Do you ever wonder about what the behind the scenes of a food photography shoot looks like? Are you curious to know what equipment is used? Look no further! I’m sharing my most used food photography equipment with you today. This is my list of photography gear for food photographers that I use most often.
You need a professional camera. There’s no way to become a professional photographer without a professional camera. Whether you choose a DSLR or maybe even a mirrorless, you need a full-frame camera with interchangeable lenses. I shoot with a Nikon D750. It’s not the newest Nikon DSLR, but it works exactly how I need it. It’s lightweight, fast, and produces incredible raw images.
There are hundreds of lenses on the market, but I use only 3 in my food photography endeavors! My most used lens is my 50mm 1.8. I call it my everyday lens because I use it no matter what I’m shooting. Food, portraits, lifestyle, it’s tried and true and my favorite lens. My second most used lens is my 105mm 2.8. This is my macro lens, which means I use it to shoot close up to my subject. This lens is my favorite for picking up textures in food. My third most used lens is my 24-70mm 2.8. I don’t use this lens as often as the other two, solely because it’s not as sharp. Since it’s a zoom lens, there’s a lot of glass in this lens, making the focus not as crisp as the prime lenses I use the most. I do use it when I need a wider shot. I use this lens when I’m shooting down on a table on a bunch of different dishes and need to get them all in the frame.
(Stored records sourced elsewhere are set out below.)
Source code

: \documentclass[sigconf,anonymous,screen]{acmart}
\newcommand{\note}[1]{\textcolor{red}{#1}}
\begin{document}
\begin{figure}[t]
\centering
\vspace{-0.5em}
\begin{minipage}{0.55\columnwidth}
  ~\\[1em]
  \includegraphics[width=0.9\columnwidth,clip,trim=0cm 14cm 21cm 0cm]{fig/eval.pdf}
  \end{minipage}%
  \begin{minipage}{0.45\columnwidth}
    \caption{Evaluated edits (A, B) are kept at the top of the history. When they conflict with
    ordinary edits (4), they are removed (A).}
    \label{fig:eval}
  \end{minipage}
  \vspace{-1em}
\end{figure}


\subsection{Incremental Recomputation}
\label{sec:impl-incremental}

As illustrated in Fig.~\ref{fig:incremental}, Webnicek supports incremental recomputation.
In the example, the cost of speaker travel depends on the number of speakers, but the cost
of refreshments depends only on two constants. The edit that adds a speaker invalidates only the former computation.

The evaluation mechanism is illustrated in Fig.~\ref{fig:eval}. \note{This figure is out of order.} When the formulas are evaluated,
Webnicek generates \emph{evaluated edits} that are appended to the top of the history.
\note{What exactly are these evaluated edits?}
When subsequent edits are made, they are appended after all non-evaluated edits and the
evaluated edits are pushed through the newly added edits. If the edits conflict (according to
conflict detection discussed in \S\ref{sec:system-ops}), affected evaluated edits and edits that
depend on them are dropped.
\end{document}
Okay, I will admit that I used to be a “natural light” photographer, but it’s because I didn’t know how to use artificial light. My lights are the most expensive part of my gear that I have purchased this year. They were worth every penny. I use Flashpoint XPLOR 600 Pro lights. The two major selling points of these lights are they are cordless and have HSS capabilities. The cordless aspect comes in handy on location so that I don’t have to limit myself to places with electrical outlets. It’s easy to bring lights room to room. HSS stands for high-speed sync. This means that I can shoot on an extremely fast shutter speed with these lights to freeze motion easily. My old lights could only reach a speed of 1/200!
Don’t forget, you’ll need an assortment of softboxes and attachments for your lights for maximum versatility!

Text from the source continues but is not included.